How The US Credit Downgrade Is Affecting Spending

Every person, business and entity has a credit rating. These ratings are a huge part of the economics of lending, borrowing and interest rates. When the United States saw a reduction in their current credit rating, it created ripples throughout the US all the way down the average household and the average consumer.

Whether you plan to tuck money away in savings accounts, IRAs or even fixed rate bonds you may be having second thoughts and for good reason. The way people are spending is completely changing because of this situation. You aren’t alone in wondering what this downgraded credit rating given to the United States means to you.

What does a downgraded credit rating means? Lending money is a risk. There are some consumers that pay back everything that they borrow with interest. There are some that end up defaulting on the loan. In this case, the lender ends up losing money and isn’t always able to the recoup the funds. It helps to know in advance whether a person or business is a risk worth taking.

When the United States’ credit rating was downgraded, it made many lenders a little wary. People already feeling the insecurity of a struggling economy have become even more worried. No one knows what the future holds, but most people believe that there is more bad news to come. Insecurity ran from the top of the financial world all the way to the bottom. Now it isn’t just the US that seems like more of a risk. It is also the United States consumer that has been downgraded as well.

Many families will find themselves paying more when their credit card bill comes in the mail.
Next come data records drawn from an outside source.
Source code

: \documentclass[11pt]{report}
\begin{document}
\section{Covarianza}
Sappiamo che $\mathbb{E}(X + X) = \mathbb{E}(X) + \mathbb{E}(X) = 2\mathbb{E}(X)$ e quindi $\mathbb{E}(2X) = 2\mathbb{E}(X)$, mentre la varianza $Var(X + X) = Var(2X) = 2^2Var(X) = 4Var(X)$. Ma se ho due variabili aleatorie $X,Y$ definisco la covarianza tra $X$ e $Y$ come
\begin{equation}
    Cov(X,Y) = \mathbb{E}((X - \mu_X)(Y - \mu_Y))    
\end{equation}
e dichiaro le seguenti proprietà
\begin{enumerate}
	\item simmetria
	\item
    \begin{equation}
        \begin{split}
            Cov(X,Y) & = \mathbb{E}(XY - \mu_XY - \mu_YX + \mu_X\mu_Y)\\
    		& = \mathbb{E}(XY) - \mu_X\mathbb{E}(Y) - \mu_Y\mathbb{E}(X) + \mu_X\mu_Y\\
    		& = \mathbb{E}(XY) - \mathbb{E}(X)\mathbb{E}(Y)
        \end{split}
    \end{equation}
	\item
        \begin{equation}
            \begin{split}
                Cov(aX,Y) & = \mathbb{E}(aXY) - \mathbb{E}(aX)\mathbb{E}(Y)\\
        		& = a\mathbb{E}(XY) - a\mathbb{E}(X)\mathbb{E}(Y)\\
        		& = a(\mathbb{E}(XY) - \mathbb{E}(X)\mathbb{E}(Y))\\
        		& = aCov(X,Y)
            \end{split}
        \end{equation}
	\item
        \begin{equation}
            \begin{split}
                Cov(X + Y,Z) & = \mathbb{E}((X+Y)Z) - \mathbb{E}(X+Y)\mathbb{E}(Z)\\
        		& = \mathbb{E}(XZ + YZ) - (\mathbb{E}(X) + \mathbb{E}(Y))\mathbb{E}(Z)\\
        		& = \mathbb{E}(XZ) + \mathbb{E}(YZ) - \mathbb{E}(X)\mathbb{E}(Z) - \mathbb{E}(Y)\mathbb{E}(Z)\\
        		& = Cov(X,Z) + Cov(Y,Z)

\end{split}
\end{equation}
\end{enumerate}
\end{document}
One of the major effects of credit rating downgrade is that interest rates are going to rise. If your credit isn’t great, you may have noticed that the interest rate for a home or a car is more. Now the US consumer, being considered a higher risk, is going to have to pay more interest on their credit cards.

More of the family’s budget will go to paying the minimum balance on the credit cards. Some who were working towards paying them off and adding to the principal may need to stop in order to just make the monthly minimums. For a family living paycheck to paycheck, this can be huge. It might mean cutting other parts of the budget in order to try to meet these payments and not lose out on their own credit rating.

One of the first things that families and individuals tend to cut in a family budget is savings. Who has the money to purchase fixed rate bonds when you can’t even make the payments for things like your credit card, your electricity or your car?

People tend to look at all the things that they spend in a month and start cutting things considered to be luxuries. In this case, savings accounts don’t put food on the table and don’t require a deposit, so they are one of the first things to go.

Unfortunately, unsure times are one of the best times to save. If you don’t know what is around the corner, you want to have enough cash set aside in case things get worse, or you notice that there is less money coming in or more money going out. If you just keep money at home or stop saving all together, you miss out on the opportunity for your money to work for you.

Savings accounts, IRAs and fixed rate bonds let your money work for you. When you place money in these accounts, you earn interest without really needing to do anything. When times are unsure, this is one way that you can give your money a limited amount of security and expect that it will be able to do good things for your overall financial situation.

While times may come which force you to cut back on your savings and investing, don’t give it up all together. Even if you can only deposit in small amounts, keep making those deposits.

There is a way to keep moving in the right direction in spite of the credit rating drop in the United States. Take the time to tighten the belt and make cuts in your spending where you can. Figure out where your money goes every month.

If there are places that you can make cuts or reduce the amount of money that leaves your home, you will be in better shape. Instead of giving up on savings accounts and fixed rate bonds, consider skipping eating out or some forms of entertainment that could be costly.

Your minimum payment and interest rates on credit cards are going to go up. Because of this, use it as a motivation to get the balances paid off as quickly as possible. If you don’t already have a plan, come up with a way to get the balance paid down so that you no longer own money to the credit card companies. Then you can work to learn how to manage your credit responsibly.

Things will turn around eventually. Over time, credit ratings will realign and economies will once again feel an upturn. When that comes, you will have learned so many valuable lessons that will help you to be a better consumer and a person who continues to strive despite a down turn in the economy.

As you look around, you probably can see that there is a lot of worry and uncertainty in the future. Now, more than ever, it is more important for you to take a look at the way that you spend and save. Look at your investments and make sure that you have made the best decisions possible for your money. Things may get a little worse before they get better, but things almost always rebound. There is just no guarantee of when, or how, it will happen.